Write every entry out again exactly, please, and skip the pictures.

═════ Given information

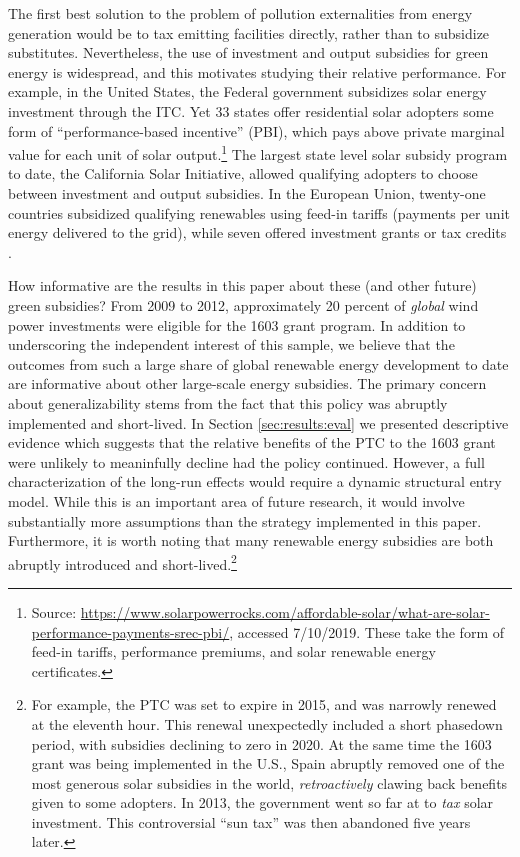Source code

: \documentclass[12pt]{article}
\begin{document}
The first best solution to the problem of pollution externalities from energy generation would be to tax emitting facilities directly, rather than to subsidize substitutes. Nevertheless, the use of investment and output subsidies for green energy is widespread, and this motivates studying their relative performance. For example, in the United States, the Federal government subsidizes solar energy investment through the ITC. Yet 33 states offer residential solar adopters some form of ``performance-based incentive'' (PBI), which pays above private marginal value for each unit of solar output.\footnote{Source: \href{https://www.solarpowerrocks.com/affordable-solar/what-are-solar-performance-payments-srec-pbi/}{https://www.solarpowerrocks.com/affordable-solar/what-are-solar-performance-payments-srec-pbi/}, accessed 7/10/2019. These take the form of feed-in tariffs, performance premiums, and solar renewable energy certificates.} The largest state level solar subsidy program to date, the California Solar Initiative, allowed qualifying adopters to choose between investment and output subsidies. In the European Union, twenty-one countries subsidized qualifying renewables using feed-in tariffs (payments per unit energy delivered to the grid), while seven offered investment grants or tax credits \citep{JENNER2013385}.

How informative are the results in this paper about these (and other future) green subsidies? From 2009 to 2012, approximately 20 percent of \textit{global} wind power investments were eligible for the 1603 grant program. In addition to underscoring the independent interest of this sample, we believe that the outcomes from such a large share of global renewable energy development to date are informative about other large-scale energy subsidies. The primary concern about generalizability stems from the fact that this policy was abruptly implemented and short-lived. In Section \ref{sec:results:eval} we presented descriptive evidence which suggests that the relative benefits of the PTC to the 1603 grant were unlikely to meaninfully decline had the policy continued. However, a full characterization of the long-run effects would require a dynamic structural entry model. While this is an important area of future research, it would involve substantially more assumptions than the strategy implemented in this paper. Furthermore, it is worth noting that many renewable energy subsidies are both abruptly introduced and short-lived.\footnote{For example, the PTC was set to expire in 2015, and was narrowly renewed at the eleventh hour. This renewal unexpectedly included a short phasedown period, with subsidies declining to zero in 2020. At the same time the 1603 grant was being implemented in the U.S., Spain abruptly removed one of the most generous solar subsidies in the world, \textit{retroactively} clawing back benefits given to some adopters. In 2013, the government went so far at to \textit{tax} solar investment. This controversial ``sun tax'' was then abandoned  five years later.}
\end{document}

══════════

## Result
Source code

: \documentclass[12pt]{article}
\begin{document}
The first best solution to the problem of pollution externalities from energy generation would be to tax emitting facilities directly, rather than to subsidize substitutes. Nevertheless, the use of investment and output subsidies for green energy is widespread, and this motivates studying their relative performance. For example, in the United States, the Federal government subsidizes solar energy investment through the ITC. Yet 33 states offer residential solar adopters some form of ``performance-based incentive'' (PBI), which pays above private marginal value for each unit of solar output.\footnote{Source: \href{https://www.solarpowerrocks.com/affordable-solar/what-are-solar-performance-payments-srec-pbi/}{https://www.solarpowerrocks.com/affordable-solar/what-are-solar-performance-payments-srec-pbi/}, accessed 7/10/2019. These take the form of feed-in tariffs, performance premiums, and solar renewable energy certificates.} The largest state level solar subsidy program to date, the California Solar Initiative, allowed qualifying adopters to choose between investment and output subsidies. In the European Union, twenty-one countries subsidized qualifying renewables using feed-in tariffs (payments per unit energy delivered to the grid), while seven offered investment grants or tax credits \citep{JENNER2013385}.

How informative are the results in this paper about these (and other future) green subsidies? From 2009 to 2012, approximately 20 percent of \textit{global} wind power investments were eligible for the 1603 grant program. In addition to underscoring the independent interest of this sample, we believe that the outcomes from such a large share of global renewable energy development to date are informative about other large-scale energy subsidies. The primary concern about generalizability stems from the fact that this policy was abruptly implemented and short-lived. In Section \ref{sec:results:eval} we presented descriptive evidence which suggests that the relative benefits of the PTC to the 1603 grant were unlikely to meaninfully decline had the policy continued. However, a full characterization of the long-run effects would require a dynamic structural entry model. While this is an important area of future research, it would involve substantially more assumptions than the strategy implemented in this paper. Furthermore, it is worth noting that many renewable energy subsidies are both abruptly introduced and short-lived.\footnote{For example, the PTC was set to expire in 2015, and was narrowly renewed at the eleventh hour. This renewal unexpectedly included a short phasedown period, with subsidies declining to zero in 2020. At the same time the 1603 grant was being implemented in the U.S., Spain abruptly removed one of the most generous solar subsidies in the world, \textit{retroactively} clawing back benefits given to some adopters. In 2013, the government went so far at to \textit{tax} solar investment. This controversial ``sun tax'' was then abandoned  five years later.}
\end{document}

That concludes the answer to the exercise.